Divinity and Diversity Part III

Dear Dean Heath (eheath@div.duke.edu):

I am writing to express my grave concern over some remarks you recently made during the course of an exchange among faculty members at Duke Divinity School (DDS). I have reproduced all three paragraphs of your email to DDS below. Following each paragraph, I have listed several questions. I hope you will take the time to respond to each one of them.

First, I am looking forward to participating in the REI training, and I am proud that we are hosting it at Duke Divinity School. Thea, thank you for your part in helping us to offer this important event. I am deeply committed to increasing our school’s intellectual strength, spiritual vitality, and moral authority, and this training event will help with all three.

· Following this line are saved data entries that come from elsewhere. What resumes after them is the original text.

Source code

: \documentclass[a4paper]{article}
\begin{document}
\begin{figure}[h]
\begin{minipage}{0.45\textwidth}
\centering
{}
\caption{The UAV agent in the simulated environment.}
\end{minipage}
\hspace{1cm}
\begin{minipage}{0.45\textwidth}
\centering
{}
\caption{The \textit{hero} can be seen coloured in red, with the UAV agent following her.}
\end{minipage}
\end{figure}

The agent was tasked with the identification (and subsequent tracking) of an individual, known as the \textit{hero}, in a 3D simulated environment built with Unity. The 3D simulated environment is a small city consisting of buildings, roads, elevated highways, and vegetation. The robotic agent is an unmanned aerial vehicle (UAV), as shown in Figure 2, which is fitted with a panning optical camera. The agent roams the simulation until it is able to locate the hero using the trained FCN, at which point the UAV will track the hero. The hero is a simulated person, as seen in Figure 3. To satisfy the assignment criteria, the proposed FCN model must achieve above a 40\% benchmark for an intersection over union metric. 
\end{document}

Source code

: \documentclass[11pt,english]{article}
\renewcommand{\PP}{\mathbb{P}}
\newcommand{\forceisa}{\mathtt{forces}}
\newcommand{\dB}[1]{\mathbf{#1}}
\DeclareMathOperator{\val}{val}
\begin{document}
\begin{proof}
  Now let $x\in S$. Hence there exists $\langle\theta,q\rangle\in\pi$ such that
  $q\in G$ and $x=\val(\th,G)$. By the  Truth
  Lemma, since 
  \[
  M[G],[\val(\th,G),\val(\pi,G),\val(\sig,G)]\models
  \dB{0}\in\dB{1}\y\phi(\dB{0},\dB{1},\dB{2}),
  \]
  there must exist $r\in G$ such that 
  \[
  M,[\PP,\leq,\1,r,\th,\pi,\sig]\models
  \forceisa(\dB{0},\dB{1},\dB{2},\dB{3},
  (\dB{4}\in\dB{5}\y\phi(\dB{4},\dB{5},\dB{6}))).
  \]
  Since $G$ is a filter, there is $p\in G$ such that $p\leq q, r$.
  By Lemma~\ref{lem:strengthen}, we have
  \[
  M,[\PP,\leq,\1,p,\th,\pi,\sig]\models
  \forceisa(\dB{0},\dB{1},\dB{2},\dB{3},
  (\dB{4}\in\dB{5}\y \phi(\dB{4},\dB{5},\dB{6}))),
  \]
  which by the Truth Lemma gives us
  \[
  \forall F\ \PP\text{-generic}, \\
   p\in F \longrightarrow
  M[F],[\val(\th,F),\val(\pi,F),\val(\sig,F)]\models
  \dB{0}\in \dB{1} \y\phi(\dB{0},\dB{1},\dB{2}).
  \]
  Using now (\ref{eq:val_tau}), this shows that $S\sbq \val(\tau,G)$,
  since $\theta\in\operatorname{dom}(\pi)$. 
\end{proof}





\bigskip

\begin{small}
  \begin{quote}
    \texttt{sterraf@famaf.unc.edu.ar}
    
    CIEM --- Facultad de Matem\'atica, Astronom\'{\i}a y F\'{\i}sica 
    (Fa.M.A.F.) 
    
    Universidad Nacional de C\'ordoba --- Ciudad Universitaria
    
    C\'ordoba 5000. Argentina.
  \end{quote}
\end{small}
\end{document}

1. What do you mean by intellectual strength, spiritual vitality, and moral authority? Could you offer concise definitions of each of these terms?
2. How did you arrive at the conclusion that Racial Equity Institute (REI) training “will help with all three” of the concepts I just asked you to define?
3. Have you ever considered that racial identity politics (e.g., the Duke lacrosse travesty) has contributed to the diminished reputation of Duke University?
4. Have you ever considered adding a component to REI training that would educate faculty about the harmful effects of making false allegations of racism against students and faculty at Duke University?

On another matter: It is certainly appropriate to use mass emails to share announcements or information that is helpful to the larger community, such as information about the REI training opportunity. It is inappropriate and unprofessional to use mass emails to make disparaging statements–including arguments ad hominem–in order to humiliate or undermine individual colleagues or groups of colleagues with whom we disagree. The use of mass emails to express racism, sexism, and other forms of bigotry is offensive and unacceptable, especially in a Christian institution.

1. Could you please define the following terms: ad hominem, racism, sexism, and bigotry?
2. How did you arrive at the conclusion that Professor Griffiths was making an ad hominem attack or otherwise engaging in racist, sexist, and bigoted speech?
3. Have you ever considered the possibility that your use of mass email to characterize Professor Griffiths’ speech as expressions of his “racism,” “sexism,” and “bigotry” would be seen as an ad hominem attack?
4. Are false accusations of racism, sexism, and bigotry acceptable in a Christian institution?
5. As a Dean at DDS is it your job to encourage the free exchange of ideas or to discourage the free exchange of ideas by making disparaging statements against those with whom you disagree?

As St. Paul wrote to the church in Corinth, regardless of how exquisite our gifts are, if we do not exercise them with love our words are just noise.

Elaine A. Heath, Ph.D.
Dean and Professor of Missional and Pastoral Theology
Duke Divinity School

1.Was your recent mass email attack on Paul Griffiths an act of love?
2. Do you understand the meaning of the words you use or are you just making noise?

That’s all I have for now. I look forward to your responses.


Mike S. Adams
Columnist, TownHall.com
Professor, UNC-Wilmington

One thought on “Divinity and Diversity Part III”

  1. These types of social “training” classes also exist in major corporations. And too often they are not optional, but required. Participation is mandatory.